Saved entries.
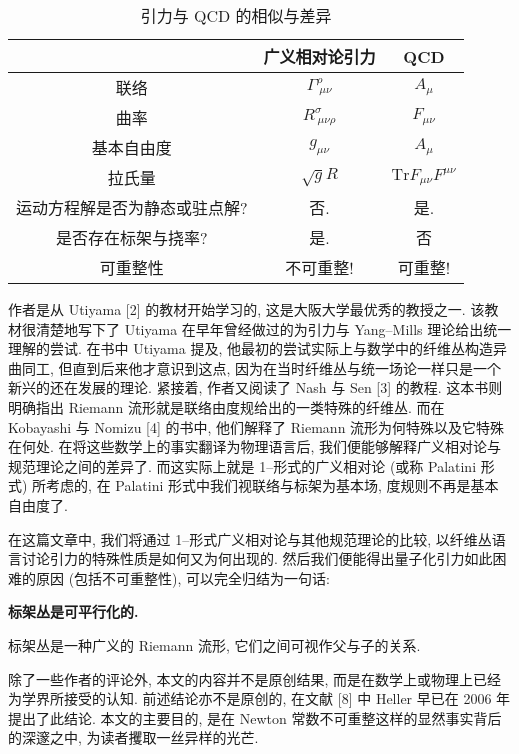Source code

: \documentclass{article}
\begin{document}
\begin{table}
\begin{center}\caption{引力与 QCD 的相似与差异}
\begin{tabular}{|c|c|c|}
  \hline
   & 广义相对论引力 & QCD \\
   \hline
  联络 & $\Gamma^{\rho}_{\ \mu\nu}$ & $A_{\mu}$ \\
  曲率 & $R^{\sigma}_{\ \mu\nu\rho}$ & $F_{\mu\nu}$ \\
  基本自由度 & $g_{\mu\nu}$ & $A_{\mu}$ \\
  拉氏量 & $\sqrt{g}R$ & $\textrm{Tr}{F_{\mu\nu}F^{\mu\nu}}$ \\
  运动方程解是否为静态或驻点解? & 否. & 是. \\
  是否存在标架与挠率? & 是. & 否 \\
  可重整性 & 不可重整! & 可重整! \\
  \hline
\end{tabular}

\end{center}
\end{table}
\indent 作者是从 Utiyama [2] 的教材开始学习的, 这是大阪大学最优秀的教授之一. 该教材很清楚地写下了 Utiyama 在早年曾经做过的为引力与 Yang--Mills 理论给出统一理解的尝试. 在书中 Utiyama 提及, 他最初的尝试实际上与数学中的纤维丛构造异曲同工, 但直到后来他才意识到这点, 因为在当时纤维丛与统一场论一样只是一个新兴的还在发展的理论. 紧接着, 作者又阅读了 Nash 与 Sen [3] 的教程. 这本书则明确指出 Riemann 流形就是联络由度规给出的一类特殊的纤维丛. 而在 Kobayashi 与 Nomizu [4] 的书中, 他们解释了 Riemann 流形为何特殊以及它特殊在何处. 在将这些数学上的事实翻译为物理语言后, 我们便能够解释广义相对论与规范理论之间的差异了. 而这实际上就是 1--形式的广义相对论 (或称 Palatini 形式) 所考虑的, 在 Palatini 形式中我们视联络与标架为基本场, 度规则不再是基本自由度了.
\par
在这篇文章中, 我们将通过 1--形式广义相对论与其他规范理论的比较, 以纤维丛语言讨论引力的特殊性质是如何又为何出现的. 然后我们便能得出量子化引力如此困难的原因 (包括不可重整性), 可以完全归结为一句话:
\begin{center}
\textbf{标架丛是可平行化的.}
\end{center}
标架丛是一种广义的 Riemann 流形, 它们之间可视作父与子的关系.
\par
除了一些作者的评论外, 本文的内容并不是原创结果, 而是在数学上或物理上已经为学界所接受的认知. 前述结论亦不是原创的, 在文献 [8] 中 Heller 早已在 2006 年提出了此结论. 本文的主要目的, 是在 Newton 常数不可重整这样的显然事实背后的深邃之中, 为读者攫取一丝异样的光芒.
\end{document}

ABOUT THIS TASK.
Scan the entries above and return each line that holds "begin".

PROBLEM SOLUTION.
\begin{document}
\begin{table}
\begin{center}\caption{引力与 QCD 的相似与差异}
\begin{tabular}{|c|c|c|}
\begin{center}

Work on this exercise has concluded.